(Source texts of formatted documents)
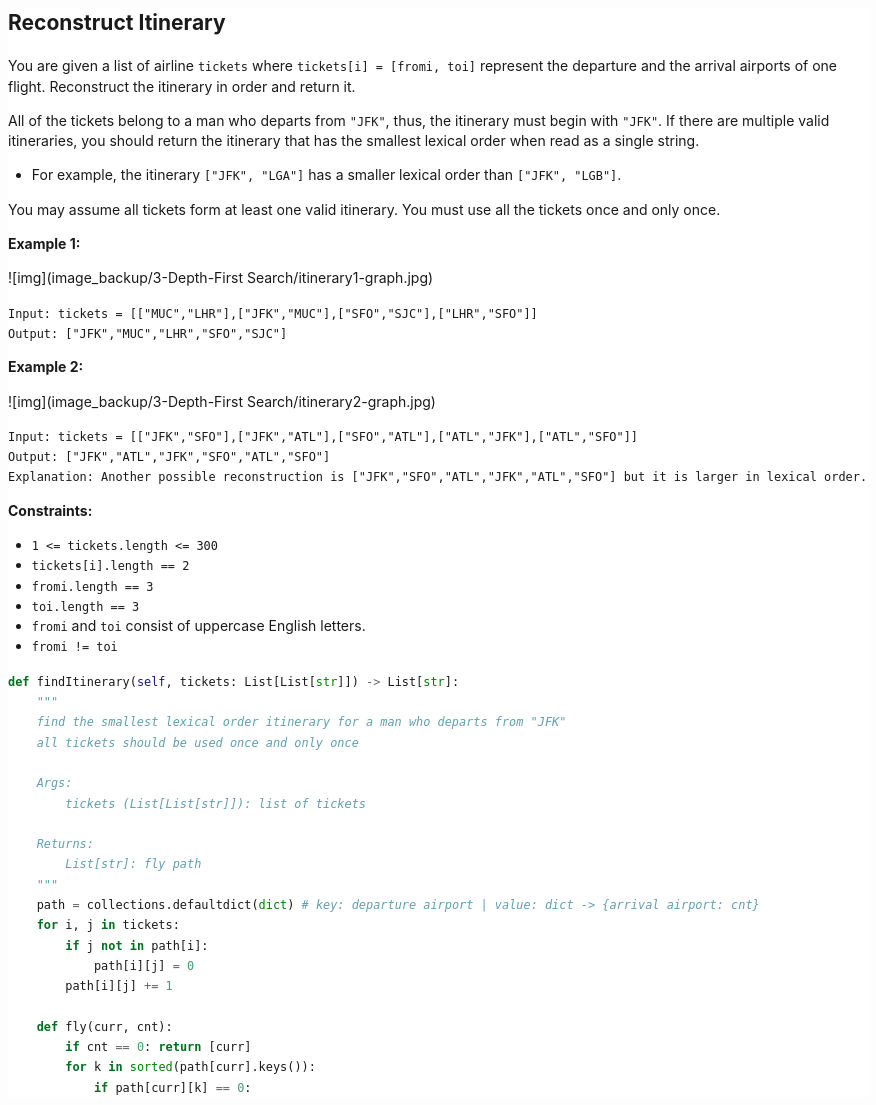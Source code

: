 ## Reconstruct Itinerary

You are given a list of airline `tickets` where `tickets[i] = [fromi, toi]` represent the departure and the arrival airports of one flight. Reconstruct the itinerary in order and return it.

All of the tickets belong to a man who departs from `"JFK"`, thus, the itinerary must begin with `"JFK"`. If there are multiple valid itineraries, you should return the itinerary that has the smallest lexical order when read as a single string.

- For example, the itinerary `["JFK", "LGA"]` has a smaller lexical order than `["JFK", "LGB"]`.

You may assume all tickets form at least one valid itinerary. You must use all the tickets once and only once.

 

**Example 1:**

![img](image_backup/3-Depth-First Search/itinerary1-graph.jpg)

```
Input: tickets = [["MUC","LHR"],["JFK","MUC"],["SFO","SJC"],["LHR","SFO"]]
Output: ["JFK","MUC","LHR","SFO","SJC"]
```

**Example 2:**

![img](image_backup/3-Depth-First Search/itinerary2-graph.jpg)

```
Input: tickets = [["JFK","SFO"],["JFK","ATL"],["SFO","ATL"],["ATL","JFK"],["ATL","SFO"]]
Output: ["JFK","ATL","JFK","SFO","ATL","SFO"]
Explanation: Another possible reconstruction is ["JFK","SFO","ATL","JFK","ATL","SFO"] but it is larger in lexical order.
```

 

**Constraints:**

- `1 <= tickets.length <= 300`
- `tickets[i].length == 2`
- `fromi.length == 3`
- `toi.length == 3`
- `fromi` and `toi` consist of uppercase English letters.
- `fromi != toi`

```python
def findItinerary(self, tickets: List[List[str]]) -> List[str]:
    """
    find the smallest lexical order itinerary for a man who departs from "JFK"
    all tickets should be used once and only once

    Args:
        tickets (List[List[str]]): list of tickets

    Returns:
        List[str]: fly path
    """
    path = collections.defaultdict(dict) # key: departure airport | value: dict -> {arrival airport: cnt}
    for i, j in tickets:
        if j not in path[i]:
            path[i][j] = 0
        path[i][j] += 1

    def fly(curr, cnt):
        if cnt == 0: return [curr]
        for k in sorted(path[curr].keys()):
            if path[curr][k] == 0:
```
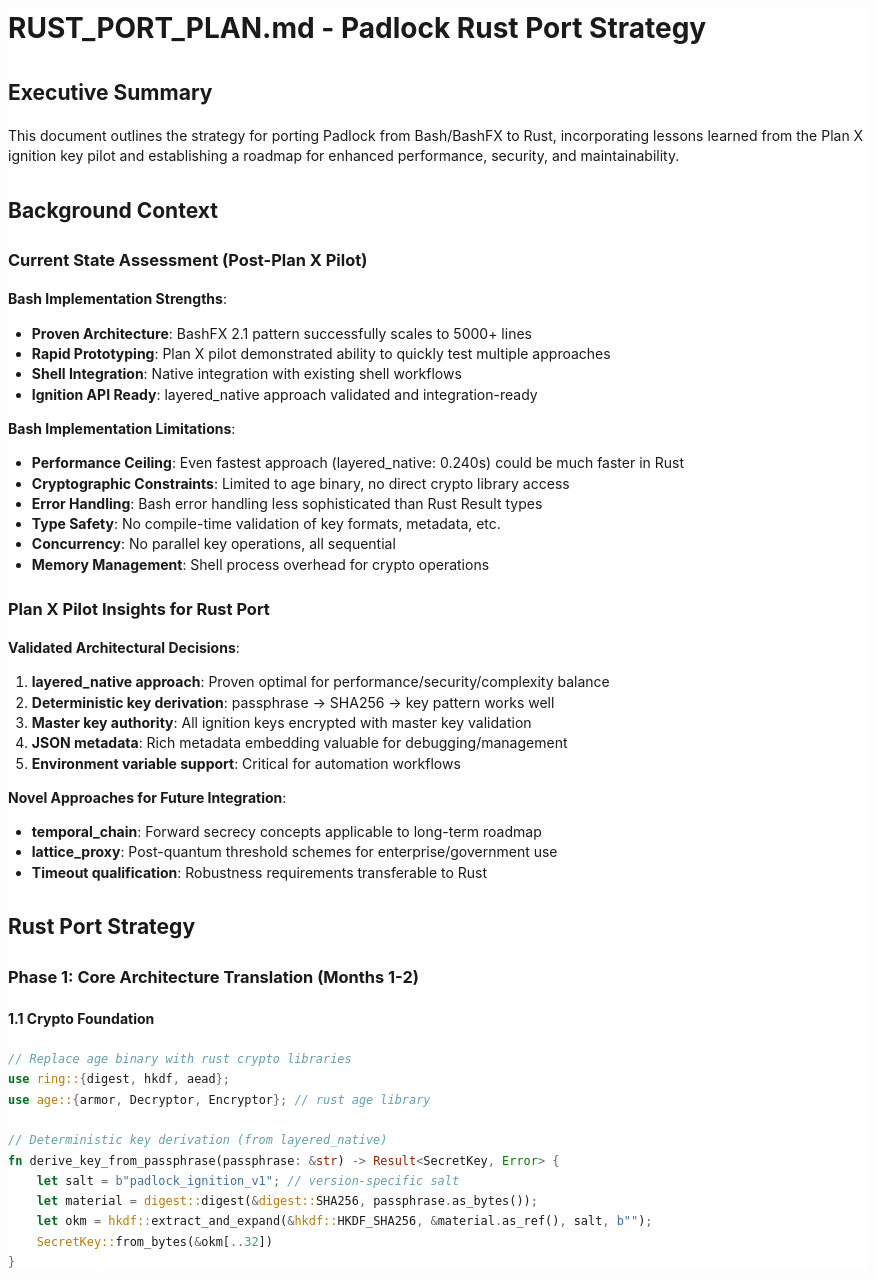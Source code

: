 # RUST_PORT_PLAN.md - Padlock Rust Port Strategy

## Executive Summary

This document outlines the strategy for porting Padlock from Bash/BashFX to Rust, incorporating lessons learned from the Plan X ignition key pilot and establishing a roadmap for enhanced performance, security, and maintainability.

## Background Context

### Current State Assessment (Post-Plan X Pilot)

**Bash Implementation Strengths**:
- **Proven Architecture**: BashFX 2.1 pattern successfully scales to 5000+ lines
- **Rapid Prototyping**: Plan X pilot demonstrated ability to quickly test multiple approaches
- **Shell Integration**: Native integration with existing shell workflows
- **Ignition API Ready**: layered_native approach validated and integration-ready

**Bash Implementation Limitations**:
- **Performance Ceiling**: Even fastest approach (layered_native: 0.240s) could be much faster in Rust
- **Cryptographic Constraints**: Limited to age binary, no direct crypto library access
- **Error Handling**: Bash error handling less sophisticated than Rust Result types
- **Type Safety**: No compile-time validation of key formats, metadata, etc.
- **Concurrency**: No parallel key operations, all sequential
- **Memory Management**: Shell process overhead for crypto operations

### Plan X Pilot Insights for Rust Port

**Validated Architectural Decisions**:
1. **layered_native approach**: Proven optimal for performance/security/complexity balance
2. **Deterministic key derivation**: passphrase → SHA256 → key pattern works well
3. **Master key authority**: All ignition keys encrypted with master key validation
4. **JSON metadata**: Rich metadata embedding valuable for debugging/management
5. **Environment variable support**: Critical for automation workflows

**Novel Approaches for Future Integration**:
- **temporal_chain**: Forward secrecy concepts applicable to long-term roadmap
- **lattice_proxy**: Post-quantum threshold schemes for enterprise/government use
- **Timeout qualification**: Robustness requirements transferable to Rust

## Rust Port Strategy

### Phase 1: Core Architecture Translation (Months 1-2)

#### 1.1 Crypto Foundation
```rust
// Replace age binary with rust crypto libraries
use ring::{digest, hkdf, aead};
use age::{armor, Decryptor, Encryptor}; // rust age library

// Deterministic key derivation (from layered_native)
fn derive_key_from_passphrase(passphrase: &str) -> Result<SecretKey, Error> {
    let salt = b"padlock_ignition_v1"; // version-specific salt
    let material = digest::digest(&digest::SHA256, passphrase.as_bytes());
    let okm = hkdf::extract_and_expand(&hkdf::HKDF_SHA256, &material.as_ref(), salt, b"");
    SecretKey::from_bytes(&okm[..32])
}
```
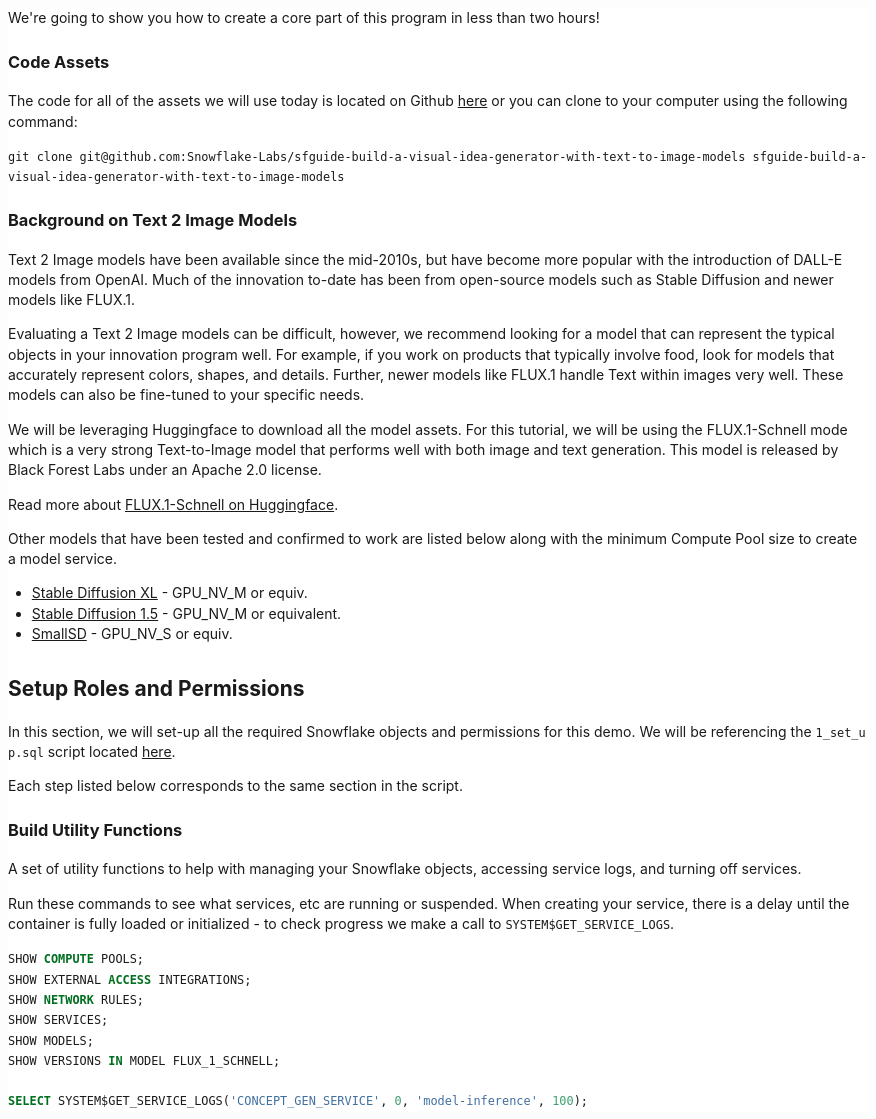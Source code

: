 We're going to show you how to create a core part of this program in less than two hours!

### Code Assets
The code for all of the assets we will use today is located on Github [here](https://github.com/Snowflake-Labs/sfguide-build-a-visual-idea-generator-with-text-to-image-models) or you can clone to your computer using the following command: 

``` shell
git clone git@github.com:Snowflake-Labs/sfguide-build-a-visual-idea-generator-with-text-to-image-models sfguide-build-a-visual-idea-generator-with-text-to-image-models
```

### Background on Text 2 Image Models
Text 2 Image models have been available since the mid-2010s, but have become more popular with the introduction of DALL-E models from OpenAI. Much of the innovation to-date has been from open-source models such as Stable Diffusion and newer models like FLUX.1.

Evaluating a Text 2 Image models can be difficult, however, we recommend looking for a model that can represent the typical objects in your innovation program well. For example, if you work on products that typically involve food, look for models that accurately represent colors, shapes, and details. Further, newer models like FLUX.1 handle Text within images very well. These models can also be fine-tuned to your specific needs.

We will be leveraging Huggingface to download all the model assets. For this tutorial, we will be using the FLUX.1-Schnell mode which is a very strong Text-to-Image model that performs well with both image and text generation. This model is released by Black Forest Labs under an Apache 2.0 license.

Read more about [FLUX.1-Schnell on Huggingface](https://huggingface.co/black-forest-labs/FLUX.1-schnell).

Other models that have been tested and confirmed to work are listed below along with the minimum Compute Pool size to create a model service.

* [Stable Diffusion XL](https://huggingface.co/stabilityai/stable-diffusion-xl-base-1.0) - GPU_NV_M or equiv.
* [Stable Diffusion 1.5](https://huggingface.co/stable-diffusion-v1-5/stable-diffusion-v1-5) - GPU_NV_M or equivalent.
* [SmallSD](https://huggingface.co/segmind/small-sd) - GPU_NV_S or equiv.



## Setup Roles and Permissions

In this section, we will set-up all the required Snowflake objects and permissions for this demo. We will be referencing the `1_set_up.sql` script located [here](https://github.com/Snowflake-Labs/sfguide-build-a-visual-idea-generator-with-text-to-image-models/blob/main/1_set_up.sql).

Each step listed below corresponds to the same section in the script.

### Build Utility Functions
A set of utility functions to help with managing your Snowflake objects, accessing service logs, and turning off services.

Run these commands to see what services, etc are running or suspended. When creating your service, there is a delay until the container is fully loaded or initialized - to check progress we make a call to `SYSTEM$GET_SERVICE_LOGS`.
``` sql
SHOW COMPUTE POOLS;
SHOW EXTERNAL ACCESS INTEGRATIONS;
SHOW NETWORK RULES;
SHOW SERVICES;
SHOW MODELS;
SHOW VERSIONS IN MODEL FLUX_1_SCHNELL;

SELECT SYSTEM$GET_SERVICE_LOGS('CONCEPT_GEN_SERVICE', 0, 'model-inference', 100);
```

**Task to complete:** Your answer should be a single number: the tally of lines in the entries that include the word "smallest".

**Final answer:** 2